Der Verkauf von clothiadininhaltigen Pestiziden ist in Deutschland durch das Bundesamt für Verbraucherschutz und Lebensmittelsicherheit deshalb ausgesetzt worden. In anderen Ländern wie Italien sind sie  jedoch weiterhin erlaubt, sodass die Firma Bayer, die diese Pflanzenschutzmittel verkauft, weiterhin ins Ausland liefern und Umsatz mit einem ihrer stärksten Produkte machen kann. Sie profitieren von den widersprüchlichen Aussagen der Wissenschaftler, die sich teilweise nicht einigen können, ob und welches Gift für die Bienen schädlich ist. Das bedeutet jedoch im Umkehrschluss auch, dass nicht nur Clothiadinin für den Tod der Bienen verantwortlich ist, sondern möglicherweise viele weitere Giftstoffe. Die Folgen werden verheerend sein, deshalb sollte dem rücksichtslosen Verhalten der Pflanzenschutzindustrie Einhalt geboten werden. Solange die Forschung nicht eindeutig den Beweis der Unschädlichkeit bringt, sollten solche Produkte nicht weiter verkauft werden.

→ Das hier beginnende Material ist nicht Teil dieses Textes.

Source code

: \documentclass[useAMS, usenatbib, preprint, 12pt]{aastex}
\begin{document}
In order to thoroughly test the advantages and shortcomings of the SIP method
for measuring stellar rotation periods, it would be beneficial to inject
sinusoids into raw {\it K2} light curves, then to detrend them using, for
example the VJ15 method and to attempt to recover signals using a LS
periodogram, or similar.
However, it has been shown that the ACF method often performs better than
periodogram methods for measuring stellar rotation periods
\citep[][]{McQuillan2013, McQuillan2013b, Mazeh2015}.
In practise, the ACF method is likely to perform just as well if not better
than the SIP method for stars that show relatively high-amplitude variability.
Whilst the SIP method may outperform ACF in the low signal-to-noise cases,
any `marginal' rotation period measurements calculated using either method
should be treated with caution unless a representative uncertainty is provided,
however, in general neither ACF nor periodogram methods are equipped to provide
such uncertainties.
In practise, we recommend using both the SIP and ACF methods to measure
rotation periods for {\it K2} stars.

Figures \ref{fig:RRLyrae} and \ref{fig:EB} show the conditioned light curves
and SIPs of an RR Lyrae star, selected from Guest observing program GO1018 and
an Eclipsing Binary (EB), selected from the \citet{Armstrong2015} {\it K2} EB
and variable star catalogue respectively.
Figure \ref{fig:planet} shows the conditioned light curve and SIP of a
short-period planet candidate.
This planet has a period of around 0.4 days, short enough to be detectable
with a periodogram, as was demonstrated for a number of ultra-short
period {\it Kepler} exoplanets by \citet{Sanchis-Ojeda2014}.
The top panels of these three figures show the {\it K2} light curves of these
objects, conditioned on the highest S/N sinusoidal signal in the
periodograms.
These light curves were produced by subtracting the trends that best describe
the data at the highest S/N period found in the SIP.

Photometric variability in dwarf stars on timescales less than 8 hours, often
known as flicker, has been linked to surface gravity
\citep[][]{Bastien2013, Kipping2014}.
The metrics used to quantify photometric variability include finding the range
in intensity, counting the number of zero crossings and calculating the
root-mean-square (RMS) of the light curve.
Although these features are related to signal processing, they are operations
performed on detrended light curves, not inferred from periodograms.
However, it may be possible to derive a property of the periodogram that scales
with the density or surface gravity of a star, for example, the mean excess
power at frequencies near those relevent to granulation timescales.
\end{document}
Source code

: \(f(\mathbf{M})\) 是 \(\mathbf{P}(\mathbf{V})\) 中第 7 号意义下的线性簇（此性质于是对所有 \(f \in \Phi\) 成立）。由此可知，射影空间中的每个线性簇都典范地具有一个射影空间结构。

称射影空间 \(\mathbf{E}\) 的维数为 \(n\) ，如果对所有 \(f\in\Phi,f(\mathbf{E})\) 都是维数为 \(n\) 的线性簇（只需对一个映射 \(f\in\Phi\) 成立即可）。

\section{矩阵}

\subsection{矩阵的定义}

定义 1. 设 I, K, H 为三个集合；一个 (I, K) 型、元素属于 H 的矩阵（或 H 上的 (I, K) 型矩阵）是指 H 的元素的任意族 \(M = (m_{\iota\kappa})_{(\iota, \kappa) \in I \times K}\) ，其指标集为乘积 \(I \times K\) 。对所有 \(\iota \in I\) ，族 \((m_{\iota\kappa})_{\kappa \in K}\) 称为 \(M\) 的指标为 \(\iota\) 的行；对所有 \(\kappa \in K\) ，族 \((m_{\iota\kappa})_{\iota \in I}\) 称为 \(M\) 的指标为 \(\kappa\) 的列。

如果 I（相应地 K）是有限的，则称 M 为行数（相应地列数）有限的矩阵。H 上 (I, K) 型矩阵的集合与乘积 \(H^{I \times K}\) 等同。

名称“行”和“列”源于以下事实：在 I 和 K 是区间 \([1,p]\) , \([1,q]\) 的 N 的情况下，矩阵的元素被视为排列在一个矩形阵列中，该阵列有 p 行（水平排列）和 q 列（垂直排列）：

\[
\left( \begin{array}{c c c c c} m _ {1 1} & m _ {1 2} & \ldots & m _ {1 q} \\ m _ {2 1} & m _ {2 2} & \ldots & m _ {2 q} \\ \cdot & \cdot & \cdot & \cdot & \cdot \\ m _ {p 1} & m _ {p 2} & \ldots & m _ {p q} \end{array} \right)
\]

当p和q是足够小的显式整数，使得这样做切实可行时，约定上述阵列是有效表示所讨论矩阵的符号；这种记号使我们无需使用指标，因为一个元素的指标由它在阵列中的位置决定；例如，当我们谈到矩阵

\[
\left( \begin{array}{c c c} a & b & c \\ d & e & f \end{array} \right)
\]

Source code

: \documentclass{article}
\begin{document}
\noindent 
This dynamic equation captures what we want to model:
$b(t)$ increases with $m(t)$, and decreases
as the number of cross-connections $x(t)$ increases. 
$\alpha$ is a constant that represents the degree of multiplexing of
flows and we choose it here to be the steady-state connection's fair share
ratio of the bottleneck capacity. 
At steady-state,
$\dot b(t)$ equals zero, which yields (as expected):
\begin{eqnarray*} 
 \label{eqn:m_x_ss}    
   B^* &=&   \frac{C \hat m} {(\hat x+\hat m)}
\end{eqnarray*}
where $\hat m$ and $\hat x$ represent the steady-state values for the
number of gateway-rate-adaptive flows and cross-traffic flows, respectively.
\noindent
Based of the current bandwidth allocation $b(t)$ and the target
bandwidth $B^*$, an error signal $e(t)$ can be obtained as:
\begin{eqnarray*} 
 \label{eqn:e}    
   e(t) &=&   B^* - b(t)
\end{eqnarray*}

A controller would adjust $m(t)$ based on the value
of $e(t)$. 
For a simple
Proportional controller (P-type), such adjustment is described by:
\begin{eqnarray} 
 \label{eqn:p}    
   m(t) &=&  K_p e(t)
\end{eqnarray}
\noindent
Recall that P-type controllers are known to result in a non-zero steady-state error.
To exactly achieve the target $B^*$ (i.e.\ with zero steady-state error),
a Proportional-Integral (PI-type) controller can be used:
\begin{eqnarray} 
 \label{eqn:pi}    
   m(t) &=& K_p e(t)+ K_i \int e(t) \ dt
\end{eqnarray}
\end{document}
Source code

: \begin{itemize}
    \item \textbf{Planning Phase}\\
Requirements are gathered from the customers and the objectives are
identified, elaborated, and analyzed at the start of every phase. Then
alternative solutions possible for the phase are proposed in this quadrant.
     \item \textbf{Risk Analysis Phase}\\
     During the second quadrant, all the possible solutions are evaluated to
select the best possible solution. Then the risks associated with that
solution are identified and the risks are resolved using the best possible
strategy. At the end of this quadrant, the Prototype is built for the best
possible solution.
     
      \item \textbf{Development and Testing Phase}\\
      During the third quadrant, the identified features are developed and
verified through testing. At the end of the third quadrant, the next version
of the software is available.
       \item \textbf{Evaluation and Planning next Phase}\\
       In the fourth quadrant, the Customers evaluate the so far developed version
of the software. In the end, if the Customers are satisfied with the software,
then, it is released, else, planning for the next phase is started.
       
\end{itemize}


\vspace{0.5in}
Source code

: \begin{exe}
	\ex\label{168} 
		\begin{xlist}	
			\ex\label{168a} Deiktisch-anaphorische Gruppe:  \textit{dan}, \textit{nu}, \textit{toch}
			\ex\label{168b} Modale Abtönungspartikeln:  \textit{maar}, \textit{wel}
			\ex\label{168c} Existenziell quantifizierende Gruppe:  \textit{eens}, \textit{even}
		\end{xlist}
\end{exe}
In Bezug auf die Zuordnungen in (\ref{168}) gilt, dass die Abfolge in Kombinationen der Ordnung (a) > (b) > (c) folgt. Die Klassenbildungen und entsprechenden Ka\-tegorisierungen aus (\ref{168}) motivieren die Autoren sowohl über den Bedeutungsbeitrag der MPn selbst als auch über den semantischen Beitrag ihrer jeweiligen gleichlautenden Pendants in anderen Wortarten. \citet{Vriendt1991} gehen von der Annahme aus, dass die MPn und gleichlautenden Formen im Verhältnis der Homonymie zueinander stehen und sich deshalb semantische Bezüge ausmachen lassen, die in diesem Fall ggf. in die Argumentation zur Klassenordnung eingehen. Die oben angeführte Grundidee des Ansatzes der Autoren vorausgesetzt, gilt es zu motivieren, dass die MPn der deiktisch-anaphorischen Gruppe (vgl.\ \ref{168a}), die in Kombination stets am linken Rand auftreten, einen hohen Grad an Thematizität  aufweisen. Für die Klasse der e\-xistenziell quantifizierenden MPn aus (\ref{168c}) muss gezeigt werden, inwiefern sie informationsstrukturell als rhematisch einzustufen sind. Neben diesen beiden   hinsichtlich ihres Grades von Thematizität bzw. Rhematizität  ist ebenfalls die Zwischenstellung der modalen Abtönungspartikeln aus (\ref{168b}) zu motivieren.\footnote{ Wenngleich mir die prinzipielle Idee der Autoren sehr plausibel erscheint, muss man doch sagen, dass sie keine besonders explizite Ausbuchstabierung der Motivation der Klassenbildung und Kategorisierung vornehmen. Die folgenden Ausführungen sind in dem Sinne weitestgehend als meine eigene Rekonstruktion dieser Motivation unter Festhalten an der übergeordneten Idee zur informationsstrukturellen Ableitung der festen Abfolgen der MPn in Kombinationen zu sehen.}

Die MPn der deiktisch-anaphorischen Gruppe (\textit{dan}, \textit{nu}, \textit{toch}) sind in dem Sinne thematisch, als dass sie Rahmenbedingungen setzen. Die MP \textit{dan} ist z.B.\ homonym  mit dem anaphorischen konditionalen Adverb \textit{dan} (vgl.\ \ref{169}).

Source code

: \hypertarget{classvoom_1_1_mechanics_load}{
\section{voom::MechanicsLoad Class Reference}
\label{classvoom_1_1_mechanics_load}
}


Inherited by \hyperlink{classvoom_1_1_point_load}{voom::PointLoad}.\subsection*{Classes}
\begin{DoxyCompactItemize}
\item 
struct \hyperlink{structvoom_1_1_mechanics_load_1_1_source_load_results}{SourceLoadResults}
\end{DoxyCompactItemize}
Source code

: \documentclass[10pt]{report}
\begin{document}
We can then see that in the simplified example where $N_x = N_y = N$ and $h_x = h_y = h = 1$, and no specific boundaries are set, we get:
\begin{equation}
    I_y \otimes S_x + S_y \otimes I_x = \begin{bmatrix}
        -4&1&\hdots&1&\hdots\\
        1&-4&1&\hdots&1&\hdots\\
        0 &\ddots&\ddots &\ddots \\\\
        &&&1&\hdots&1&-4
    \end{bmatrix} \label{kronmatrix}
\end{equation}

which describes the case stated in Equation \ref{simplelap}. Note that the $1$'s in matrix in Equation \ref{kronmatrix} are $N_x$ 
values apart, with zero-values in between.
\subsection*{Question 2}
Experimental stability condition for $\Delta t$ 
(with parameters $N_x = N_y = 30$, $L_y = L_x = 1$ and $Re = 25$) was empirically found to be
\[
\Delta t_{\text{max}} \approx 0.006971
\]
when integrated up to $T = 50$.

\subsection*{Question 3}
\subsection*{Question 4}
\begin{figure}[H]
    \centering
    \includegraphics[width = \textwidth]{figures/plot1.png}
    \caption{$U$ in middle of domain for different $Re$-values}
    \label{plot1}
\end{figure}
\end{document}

Die Nicht-Regierungsorganisation Avaaz hat dafür eine Petition eingerichtet, die sie an die Regierungen verschiedener Länder weitergeben wird, um so auf das Problem aufmerksam zu machen und die Dringlichkeit zu verdeutlichen. Unter https://secure.avaaz.org/de/save_the_bees/?vl könnt ihr unterschreiben und so einen Beitrag gegen das Bienensterben leisten. Spannend als Gruppenstunde wäre es auch, einen Imker zu besuchen und sich ein Bienenvolk von innen zeigen zu lassen. Lasst euch von ihm erzählen, wie wichtig die Bienenvölker sind, für einen schönen Sommer, aber vor allem auch für ein funktionierendes Ökosystem.